======== Data in this exercise ========
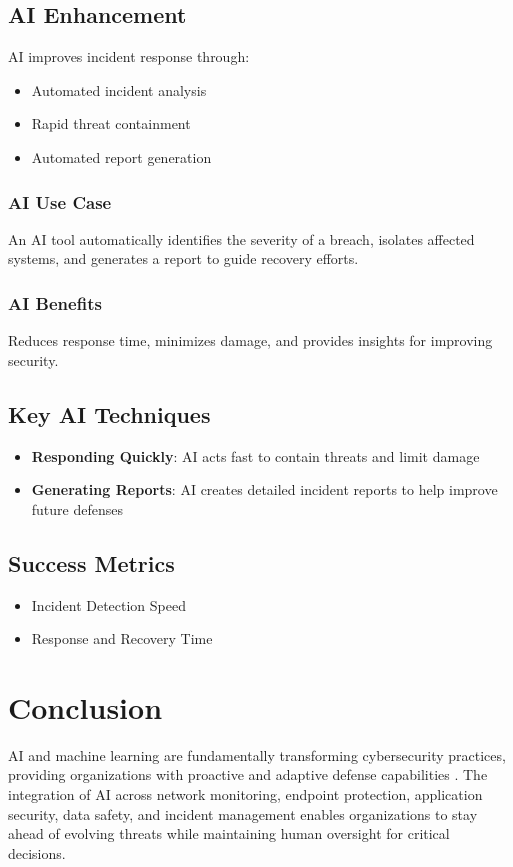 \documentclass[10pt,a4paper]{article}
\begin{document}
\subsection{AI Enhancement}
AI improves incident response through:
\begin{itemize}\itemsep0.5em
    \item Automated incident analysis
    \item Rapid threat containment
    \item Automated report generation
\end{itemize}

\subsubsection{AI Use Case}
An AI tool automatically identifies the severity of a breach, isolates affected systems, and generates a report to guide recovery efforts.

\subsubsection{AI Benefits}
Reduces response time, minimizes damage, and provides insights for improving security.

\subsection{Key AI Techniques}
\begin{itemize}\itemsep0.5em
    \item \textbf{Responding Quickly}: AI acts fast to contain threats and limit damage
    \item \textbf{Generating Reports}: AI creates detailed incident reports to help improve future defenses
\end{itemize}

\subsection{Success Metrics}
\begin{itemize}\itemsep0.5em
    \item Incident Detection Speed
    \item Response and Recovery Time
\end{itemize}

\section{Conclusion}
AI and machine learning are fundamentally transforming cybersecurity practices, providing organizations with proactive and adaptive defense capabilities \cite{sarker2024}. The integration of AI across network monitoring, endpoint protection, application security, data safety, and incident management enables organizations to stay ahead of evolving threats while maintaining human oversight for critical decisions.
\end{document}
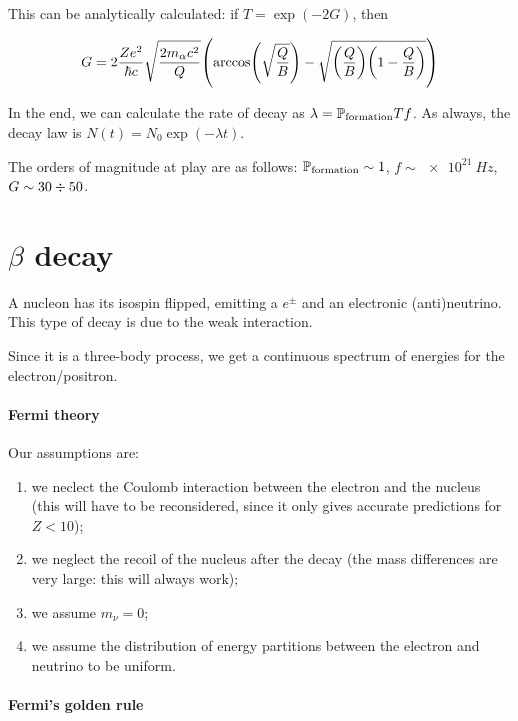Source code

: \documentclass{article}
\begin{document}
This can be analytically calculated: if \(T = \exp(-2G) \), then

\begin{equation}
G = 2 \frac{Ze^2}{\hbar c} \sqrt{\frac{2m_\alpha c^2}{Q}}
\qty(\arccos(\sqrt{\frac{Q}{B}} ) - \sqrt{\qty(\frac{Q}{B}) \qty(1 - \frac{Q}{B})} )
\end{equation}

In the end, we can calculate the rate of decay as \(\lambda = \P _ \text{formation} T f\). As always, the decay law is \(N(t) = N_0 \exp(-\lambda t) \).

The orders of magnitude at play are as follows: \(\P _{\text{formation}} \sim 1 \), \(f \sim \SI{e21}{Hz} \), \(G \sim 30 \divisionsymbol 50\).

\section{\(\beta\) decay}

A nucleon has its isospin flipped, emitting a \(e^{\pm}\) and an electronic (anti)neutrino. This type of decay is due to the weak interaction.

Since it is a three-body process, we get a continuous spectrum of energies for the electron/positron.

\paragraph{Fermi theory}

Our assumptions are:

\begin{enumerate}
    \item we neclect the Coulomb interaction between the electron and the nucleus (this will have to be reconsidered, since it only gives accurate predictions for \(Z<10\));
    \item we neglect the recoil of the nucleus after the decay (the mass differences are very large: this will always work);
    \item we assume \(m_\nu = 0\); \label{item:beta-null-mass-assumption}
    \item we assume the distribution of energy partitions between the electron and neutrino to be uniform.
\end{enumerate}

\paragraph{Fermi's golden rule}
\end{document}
========
* _Task instructions_
Every entry, word for word, should be given again; the pictures are not part of the copy.

* _Solution for this exercise_
 \documentclass[10pt,a4paper]{article}
\begin{document}
\subsection{AI Enhancement}
AI improves incident response through:
\begin{itemize}\itemsep0.5em
    \item Automated incident analysis
    \item Rapid threat containment
    \item Automated report generation
\end{itemize}

\subsubsection{AI Use Case}
An AI tool automatically identifies the severity of a breach, isolates affected systems, and generates a report to guide recovery efforts.

\subsubsection{AI Benefits}
Reduces response time, minimizes damage, and provides insights for improving security.

\subsection{Key AI Techniques}
\begin{itemize}\itemsep0.5em
    \item \textbf{Responding Quickly}: AI acts fast to contain threats and limit damage
    \item \textbf{Generating Reports}: AI creates detailed incident reports to help improve future defenses
\end{itemize}

\subsection{Success Metrics}
\begin{itemize}\itemsep0.5em
    \item Incident Detection Speed
    \item Response and Recovery Time
\end{itemize}

\section{Conclusion}
AI and machine learning are fundamentally transforming cybersecurity practices, providing organizations with proactive and adaptive defense capabilities \cite{sarker2024}. The integration of AI across network monitoring, endpoint protection, application security, data safety, and incident management enables organizations to stay ahead of evolving threats while maintaining human oversight for critical decisions.
\end{document}
Source code

: \documentclass{article}
\begin{document}
This can be analytically calculated: if \(T = \exp(-2G) \), then

\begin{equation}
G = 2 \frac{Ze^2}{\hbar c} \sqrt{\frac{2m_\alpha c^2}{Q}}
\qty(\arccos(\sqrt{\frac{Q}{B}} ) - \sqrt{\qty(\frac{Q}{B}) \qty(1 - \frac{Q}{B})} )
\end{equation}

In the end, we can calculate the rate of decay as \(\lambda = \P _ \text{formation} T f\). As always, the decay law is \(N(t) = N_0 \exp(-\lambda t) \).

The orders of magnitude at play are as follows: \(\P _{\text{formation}} \sim 1 \), \(f \sim \SI{e21}{Hz} \), \(G \sim 30 \divisionsymbol 50\).

\section{\(\beta\) decay}

A nucleon has its isospin flipped, emitting a \(e^{\pm}\) and an electronic (anti)neutrino. This type of decay is due to the weak interaction.

Since it is a three-body process, we get a continuous spectrum of energies for the electron/positron.

\paragraph{Fermi theory}

Our assumptions are:

\begin{enumerate}
    \item we neclect the Coulomb interaction between the electron and the nucleus (this will have to be reconsidered, since it only gives accurate predictions for \(Z<10\));
    \item we neglect the recoil of the nucleus after the decay (the mass differences are very large: this will always work);
    \item we assume \(m_\nu = 0\); \label{item:beta-null-mass-assumption}
    \item we assume the distribution of energy partitions between the electron and neutrino to be uniform.
\end{enumerate}

\paragraph{Fermi's golden rule}
\end{document}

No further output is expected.